[[ Records shown open ]]

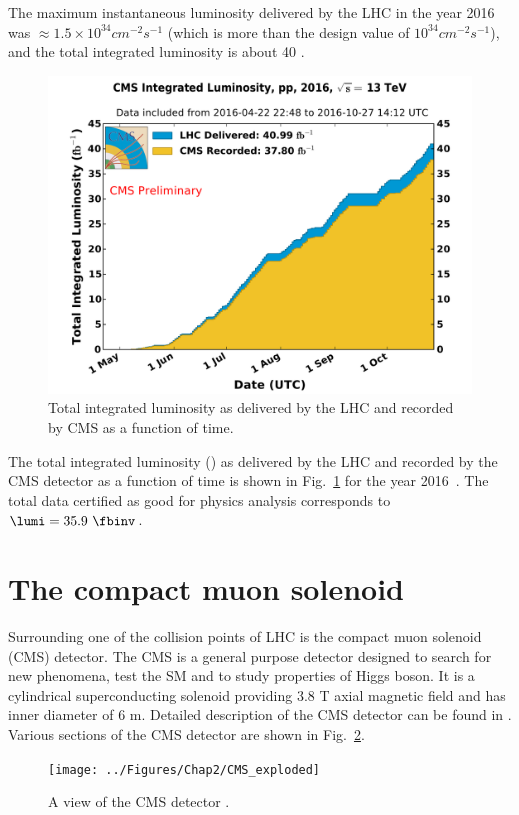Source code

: The maximum instantaneous luminosity delivered by the LHC in the year 2016 was $\approx1.5\times 10^{34} cm^{-2}s^{-1}$ \cite{lumicms} 
(which is more than the design value of $10^{34} cm^{-2}s^{-1}$), and the total integrated luminosity is about 40 \fbinv.
\begin{figure}[h!]
\centering
\includegraphics[width=0.7\linewidth]{../Figures/Chap2/int_lumi_per_day_cumulative_pp_2016}
\caption[Integrated luminosity of data]{Total integrated luminosity as delivered by the LHC and recorded by CMS as a function of time.}
\label{fig:int_lumi_per_day_cumulative_pp_2016}
\end{figure}
The total integrated luminosity (\lumi) as delivered by the LHC and recorded by the CMS detector as a function of time is shown in 
Fig.~\ref{fig:int_lumi_per_day_cumulative_pp_2016} for the year 2016~\cite{lumicms}. The total data certified as good for physics analysis 
corresponds to $\lumi = 35.9\ \fbinv$.

\section{The compact muon solenoid}
Surrounding one of the collision points of LHC is the compact muon solenoid (CMS) detector. The CMS is a general purpose detector designed to 
search for new phenomena, test the SM and to study properties of Higgs boson. It is a cylindrical superconducting solenoid providing 3.8 T 
axial magnetic field and has inner diameter of 6 m. Detailed description of the CMS detector can be found in \cite{Chatrchyan:2008aa}. 
Various sections of the CMS detector are shown in Fig.~\ref{fig:CMS_exploded}.
\begin{figure}[h!]
\centering
\texttt{[image: ../Figures/Chap2/CMS\_exploded]}
\caption[CMS detector view]{A view of the CMS detector \cite{Chatrchyan:2008aa}.}
\label{fig:CMS_exploded}
\end{figure}

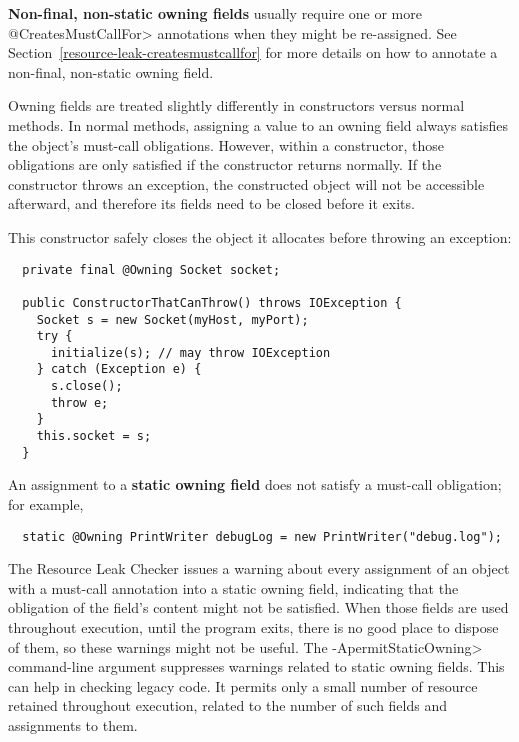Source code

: \textbf{Non-final, non-static owning fields} usually require one or more \<@CreatesMustCallFor> annotations
when they might be re-assigned. See Section~\ref{resource-leak-createsmustcallfor} for
more details on how to annotate a non-final, non-static owning field.

Owning fields are treated slightly differently in constructors versus normal methods.
In normal methods, assigning a value to an owning field always satisfies the object's
must-call obligations.  However, within a constructor, those obligations are only
satisfied if the constructor returns normally.  If the constructor throws an exception,
the constructed object will not be accessible afterward, and therefore its fields need
to be closed before it exits.

This constructor safely closes the object it allocates before throwing an exception:
\begin{verbatim}
  private final @Owning Socket socket;

  public ConstructorThatCanThrow() throws IOException {
    Socket s = new Socket(myHost, myPort);
    try {
      initialize(s); // may throw IOException
    } catch (Exception e) {
      s.close();
      throw e;
    }
    this.socket = s;
  }
\end{verbatim}

An assignment to a \textbf{static owning field} does not satisfy a
must-call obligation; for example,

\begin{smaller}
\begin{Verbatim}
  static @Owning PrintWriter debugLog = new PrintWriter("debug.log");
\end{Verbatim}
\end{smaller}

\noindent
The Resource Leak Checker issues a warning about every assignment of an
object with a must-call annotation into a static owning field,
indicating that the obligation of the field's content might not be
satisfied.  When those fields are used throughout execution, until the
program exits, there is no good place to dispose of them, so these warnings
might not be useful.  The \<-ApermitStaticOwning> command-line argument
suppresses warnings related to static owning fields.  This can help in
checking legacy code.  It permits only a small number of resource retained
throughout execution, related to the number of such fields and assignments
to them.



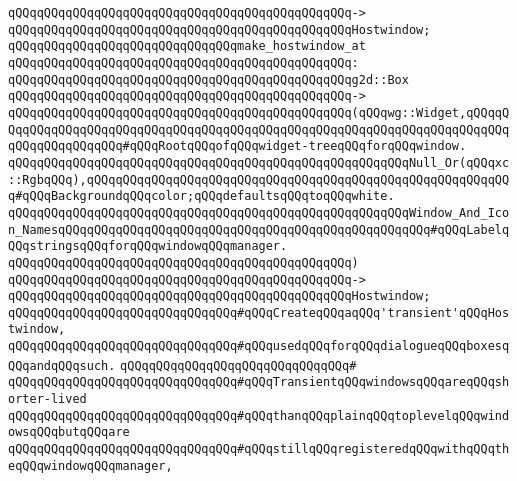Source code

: \verb|qQQqqQQqqQQqqQQqqQQqqQQqqQQqqQQqqQQqqQQqqQQqqQQq->|\newline
\verb|qQQqqQQqqQQqqQQqqQQqqQQqqQQqqQQqqQQqqQQqqQQqqQQqHostwindow;|\newline
\newline
\verb|qQQqqQQqqQQqqQQqqQQqqQQqqQQqqQQqmake_hostwindow_at|\newline
\verb|qQQqqQQqqQQqqQQqqQQqqQQqqQQqqQQqqQQqqQQqqQQqqQQq:|\newline
\verb|qQQqqQQqqQQqqQQqqQQqqQQqqQQqqQQqqQQqqQQqqQQqqQQqg2d::Box|\newline
\verb|qQQqqQQqqQQqqQQqqQQqqQQqqQQqqQQqqQQqqQQqqQQqqQQq->|\newline
\verb|qQQqqQQqqQQqqQQqqQQqqQQqqQQqqQQqqQQqqQQqqQQqqQQq(qQQqwg::Widget,qQQqqQQqqQQqqQQqqQQqqQQqqQQqqQQqqQQqqQQqqQQqqQQqqQQqqQQqqQQqqQQqqQQqqQQqqQQqqQQqqQQqqQQqqQQq#qQQqRootqQQqofqQQqwidget-treeqQQqforqQQqwindow.|\newline
\verb|qQQqqQQqqQQqqQQqqQQqqQQqqQQqqQQqqQQqqQQqqQQqqQQqqQQqqQQqNull_Or(qQQqxc::RgbqQQq),qQQqqQQqqQQqqQQqqQQqqQQqqQQqqQQqqQQqqQQqqQQqqQQqqQQqqQQqqQQq#qQQqBackgroundqQQqcolor;qQQqdefaultsqQQqtoqQQqwhite.|\newline
\verb|qQQqqQQqqQQqqQQqqQQqqQQqqQQqqQQqqQQqqQQqqQQqqQQqqQQqqQQqWindow_And_Icon_NamesqQQqqQQqqQQqqQQqqQQqqQQqqQQqqQQqqQQqqQQqqQQqqQQqqQQq#qQQqLabelqQQqstringsqQQqforqQQqwindowqQQqmanager.|\newline
\verb|qQQqqQQqqQQqqQQqqQQqqQQqqQQqqQQqqQQqqQQqqQQqqQQq)|\newline
\verb|qQQqqQQqqQQqqQQqqQQqqQQqqQQqqQQqqQQqqQQqqQQqqQQq->|\newline
\verb|qQQqqQQqqQQqqQQqqQQqqQQqqQQqqQQqqQQqqQQqqQQqqQQqHostwindow;|\newline
\newline
\verb|qQQqqQQqqQQqqQQqqQQqqQQqqQQqqQQq#qQQqCreateqQQqaqQQq'transient'qQQqHostwindow,|\newline
\verb|qQQqqQQqqQQqqQQqqQQqqQQqqQQqqQQq#qQQqusedqQQqforqQQqdialogueqQQqboxesqQQqandqQQqsuch.|\newline
\verb|qQQqqQQqqQQqqQQqqQQqqQQqqQQqqQQq#|\newline
\verb|qQQqqQQqqQQqqQQqqQQqqQQqqQQqqQQq#qQQqTransientqQQqwindowsqQQqareqQQqshorter-lived|\newline
\verb|qQQqqQQqqQQqqQQqqQQqqQQqqQQqqQQq#qQQqthanqQQqplainqQQqtoplevelqQQqwindowsqQQqbutqQQqare|\newline
\verb|qQQqqQQqqQQqqQQqqQQqqQQqqQQqqQQq#qQQqstillqQQqregisteredqQQqwithqQQqtheqQQqwindowqQQqmanager,|\newline
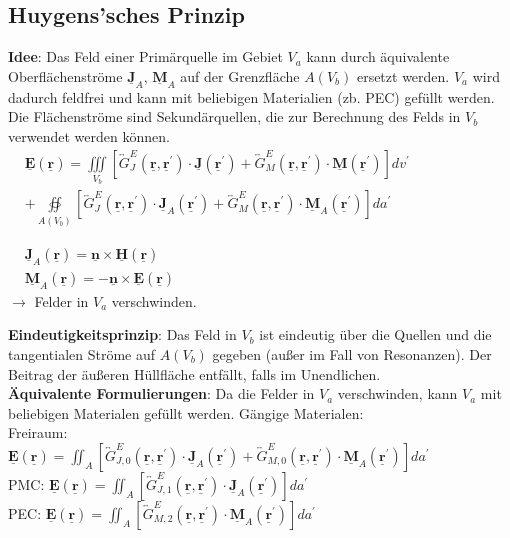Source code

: \documentclass[english]{latex4ei/latex4ei_sheet}
\renewcommand{\vec}[1]{\underline{\boldsymbol{#1}}}
\begin{document}
\begin{sectionbox}
	\subsection{Huygens'sches Prinzip}
	\textbf{Idee}: Das Feld einer Primärquelle im Gebiet $V_a$ kann durch äquivalente Oberflächenströme $\vec{J}_A$, $\vec{M}_A$ auf der Grenzfläche $A(V_b)$ ersetzt werden. $V_a$ wird dadurch feldfrei und kann mit beliebigen Materialien (zb. PEC) gefüllt werden. Die Flächenströme sind Sekundärquellen, die zur Berechnung des Felds in $V_b$ verwendet werden können.\\
	$\begin{aligned}
		&\vec{E}(\vec{r})=\iiint\limits_{V_{b}}\left[\overleftrightarrow{G}_{J}^{E}\left(\vec{r}, \vec{r}^{\prime}\right) \cdot \vec{J}\left(\vec{r}^{\prime}\right)+\overleftrightarrow{G}_{M}^{E}\left(\vec{r}, \vec{r}^{\prime}\right) \cdot \vec{M}\left(\vec{r}^{\prime}\right)\right] d v^{\prime} \\
		&+\oiint\limits_{A\left(V_{b}\right)}\left[\overleftrightarrow{G}_{J}^{E}\left(\vec{r}, \vec{r}^{\prime}\right) \cdot \vec{J}_{A}\left(\vec{r}^{\prime}\right)+\overleftrightarrow{G}_{M}^{E}\left(\vec{r}, \vec{r}^{\prime}\right) \cdot \vec{M}_{A}\left(\vec{r}^{\prime}\right)\right] d a^{\prime}
		\end{aligned}$\\
	\begin{emphbox}
		$\begin{aligned}
			&\vec{J}_{A}\left(\vec{r}\right)=\vec{n} \times \vec{H}\left(\vec{r}\right) \\
			&\vec{M}_{A}\left(\vec{r}\right)=-\vec{n} \times \vec{E}\left(\vec{r}\right)
		\end{aligned}$\\
		$\rightarrow$ Felder in $V_a$ verschwinden.
	\end{emphbox}
	\textbf{Eindeutigkeitsprinzip}: Das Feld in $V_b$ ist eindeutig über die Quellen und die tangentialen Ströme auf $A(V_b)$ gegeben (außer im Fall von Resonanzen). Der Beitrag der äußeren Hüllfläche entfällt, falls im Unendlichen.\\
	
	\textbf{Äquivalente Formulierungen}: Da die Felder in $V_a$ verschwinden, kann $V_a$ mit beliebigen Materialen gefüllt werden. Gängige Materialen:\\
	Freiraum:\\
	$\vec{E}(\vec{r})=\iint_{A}\left[\overleftrightarrow{G}_{J, 0}^{E}\left(\vec{r}, \vec{r}^{\prime}\right) \cdot \vec{J}_{A}\left(\vec{r}^{\prime}\right)+\overleftrightarrow{G}_{M, 0}^{E}\left(\vec{r}, \vec{r}^{\prime}\right) \cdot \vec{M}_{A}\left(\vec{r}^{\prime}\right)\right] d a^{\prime}$\\
	PMC: $\vec{E}(\vec{r})=\iint_{A}\left[\overleftrightarrow{G}_{J, 1}^{E}\left(\vec{r}, \vec{r}^{\prime}\right) \cdot \vec{J}_{A}\left(\vec{r}^{\prime}\right)\right] d a^{\prime}$\\
	PEC: $\vec{E}(\vec{r})=\iint_{A}\left[\overleftrightarrow{G}_{M, 2}^{E}\left(\vec{r}, \vec{r}^{\prime}\right) \cdot \vec{M}_{A}\left(\vec{r}^{\prime}\right)\right] d a^{\prime}$\\
	

\end{sectionbox}
\end{document}

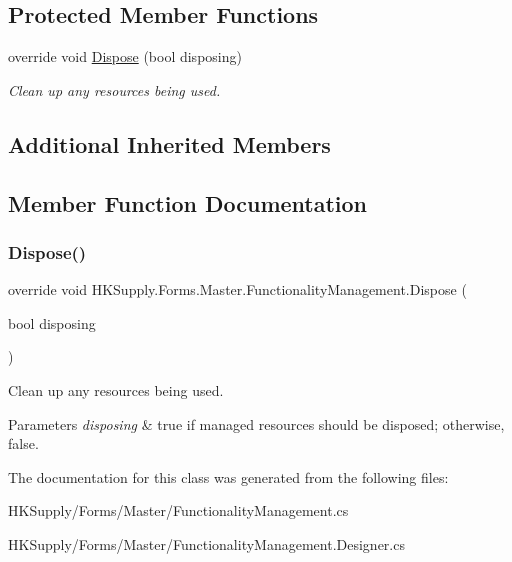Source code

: \subsection*{Protected Member Functions}
\begin{DoxyCompactItemize}
\item 
override void \mbox{\hyperlink{class_h_k_supply_1_1_forms_1_1_master_1_1_functionality_management_a36e30f6560cd85f1d5369dadd79487d4}{Dispose}} (bool disposing)
\begin{DoxyCompactList}\small\item\em Clean up any resources being used. \end{DoxyCompactList}\end{DoxyCompactItemize}
\subsection*{Additional Inherited Members}


\subsection{Member Function Documentation}
\mbox{\label{class_h_k_supply_1_1_forms_1_1_master_1_1_functionality_management_a36e30f6560cd85f1d5369dadd79487d4}} 
\subsubsection{\texorpdfstring{Dispose()}{Dispose()}}
{\footnotesize\ttfamily override void H\+K\+Supply.\+Forms.\+Master.\+Functionality\+Management.\+Dispose (\begin{DoxyParamCaption}\item[{bool}]{disposing }\end{DoxyParamCaption})\hspace{0.3cm}{\ttfamily [protected]}}



Clean up any resources being used. 


\begin{DoxyParams}{Parameters}
{\em disposing} & true if managed resources should be disposed; otherwise, false.\\
\hline
\end{DoxyParams}


The documentation for this class was generated from the following files\+:\begin{DoxyCompactItemize}
\item 
H\+K\+Supply/\+Forms/\+Master/Functionality\+Management.\+cs\item 
H\+K\+Supply/\+Forms/\+Master/Functionality\+Management.\+Designer.\+cs\end{DoxyCompactItemize}
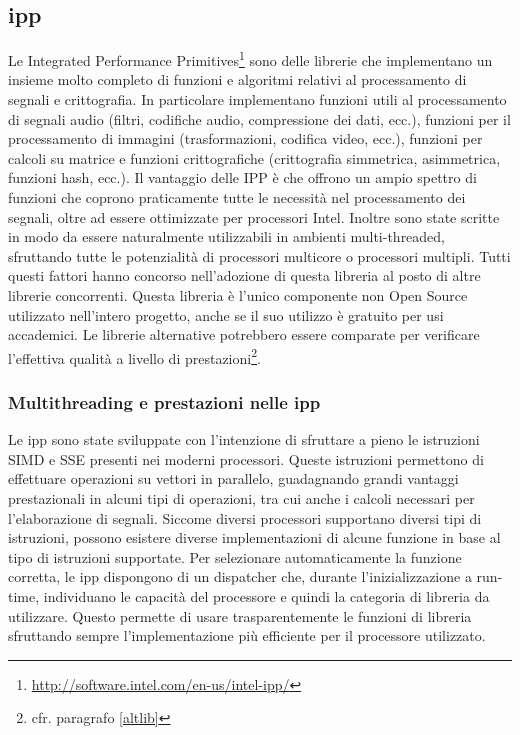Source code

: \subsection{\ac{ipp}}
Le Integrated Performance
Primitives\footnote{\url{http://software.intel.com/en-us/intel-ipp/}} sono delle
librerie che implementano un insieme molto completo di funzioni e algoritmi
relativi al processamento di segnali e crittografia. In particolare implementano
funzioni utili al processamento di segnali audio (filtri, codifiche audio,
compressione dei dati, ecc.), funzioni per il processamento di immagini
(trasformazioni, codifica video, ecc.), funzioni per calcoli su matrice e
funzioni crittografiche (crittografia simmetrica, asimmetrica, funzioni hash,
ecc.).  Il vantaggio delle IPP \`e che offrono un ampio spettro di funzioni che
coprono praticamente tutte le necessit\`a nel processamento dei segnali, oltre
ad essere ottimizzate per processori Intel. Inoltre sono state scritte in modo
da essere naturalmente utilizzabili in ambienti multi-threaded, sfruttando tutte
le potenzialit\`a di processori multicore o processori multipli. Tutti questi
fattori hanno concorso nell'adozione di questa libreria al posto di altre
librerie concorrenti. Questa libreria \`e l'unico componente non Open Source
utilizzato nell'intero progetto, anche se il suo utilizzo \`e gratuito per usi
accademici. Le librerie alternative potrebbero essere comparate per verificare
l'effettiva qualit\`a a livello di prestazioni\footnote{cfr. paragrafo
\ref{altlib}}.

\subsubsection{Multithreading e prestazioni nelle \ac{ipp}}
Le \ac{ipp} sono state sviluppate con l'intenzione di sfruttare a pieno le
istruzioni \ac{SIMD} e \ac{SSE} presenti nei moderni processori. Queste
istruzioni permettono di effettuare operazioni su vettori in parallelo,
guadagnando grandi vantaggi prestazionali in alcuni tipi di operazioni, tra cui
anche i calcoli necessari per l'elaborazione di segnali. Siccome diversi
processori supportano diversi tipi di istruzioni, possono esistere diverse
implementazioni di alcune funzione in base al tipo di istruzioni supportate. Per
selezionare automaticamente la funzione corretta, le \ac{ipp} dispongono di un
dispatcher che, durante l'inizializzazione a run-time, individuano le capacit\`a
del processore e quindi la categoria di libreria da utilizzare. Questo permette
di usare trasparentemente le funzioni di libreria sfruttando sempre
l'implementazione pi\`u efficiente per il processore utilizzato.

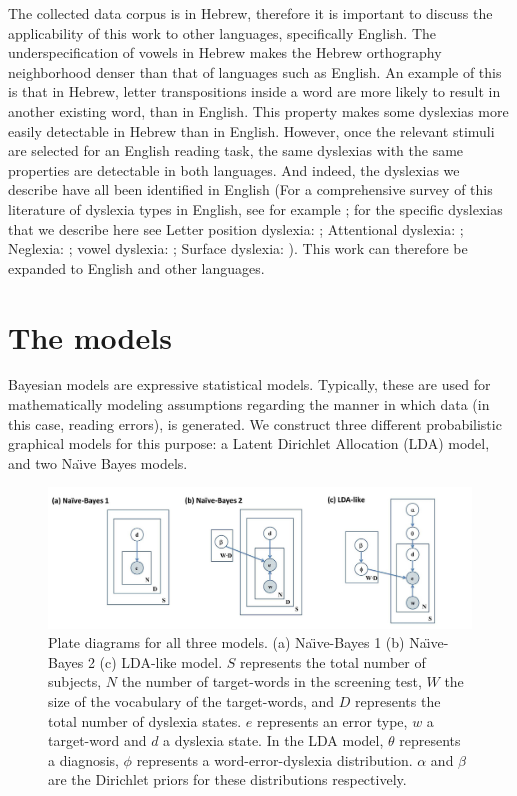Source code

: The collected data corpus is in Hebrew, therefore it is important to discuss the applicability of this work to other languages, specifically English. The underspecification of vowels in Hebrew makes the Hebrew orthography neighborhood denser than that of languages such as English. An example of this is that in Hebrew, letter transpositions inside a word are more likely to result in another existing word, than in English. This property makes some dyslexias more easily detectable in Hebrew than in English. However, once the relevant stimuli are selected for an English reading task, the same dyslexias with the same properties are detectable in both languages. And indeed, the dyslexias we describe have all been identified in English (For a comprehensive survey of this literature of dyslexia types in English, see for example \citealp{ck12}; for the specific dyslexias that we describe here see Letter position dyslexia: \citealp{ck12}; Attentional dyslexia: \citealp{sc98, sw77}; Neglexia: \citealp{vba10}; vowel dyslexia: \citealp{kf11}; Surface dyslexia: \citealp{bd95, cbc06, cc93, c83}). This work can therefore be expanded to English and other languages.  

\section{The models}
Bayesian models are expressive statistical models. Typically, these are used for mathematically modeling assumptions regarding the manner in which data (in this case, reading errors), is generated. We construct three different probabilistic graphical models for this purpose: a Latent Dirichlet Allocation (LDA) model, and two Na\"{\i}ve Bayes models.

\vfill

\begin{figure}
\vspace{.3in}
\includegraphics[width=\textwidth]{Figures/Ch1/figure_graphical_models}
\caption{Plate diagrams for all three models. (a) Na\"{\i}ve-Bayes 1 (b) Na\"{\i}ve-Bayes 2 (c) LDA-like model. $S$ represents the total number of subjects, $N$ the number of target-words in the screening test, $W$ the size of the vocabulary of the target-words, and $D$ represents the total number of dyslexia states. $e$ represents an error type, $w$ a target-word and $d$ a dyslexia state. In the LDA model, $\theta$ represents a diagnosis, $\phi$ represents a word-error-dyslexia distribution. $\alpha$ and $\beta$ are the Dirichlet priors for these distributions respectively.}
\end{figure}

[[ Records shown closed ]]

• Activity: Find and copy each line above that includes the string "istruzioni".

• Answer box:
istruzioni \ac{SIMD} e \ac{SSE} presenti nei moderni processori. Queste
istruzioni permettono di effettuare operazioni su vettori in parallelo,
processori supportano diversi tipi di istruzioni, possono esistere diverse
implementazioni di alcune funzione in base al tipo di istruzioni supportate. Per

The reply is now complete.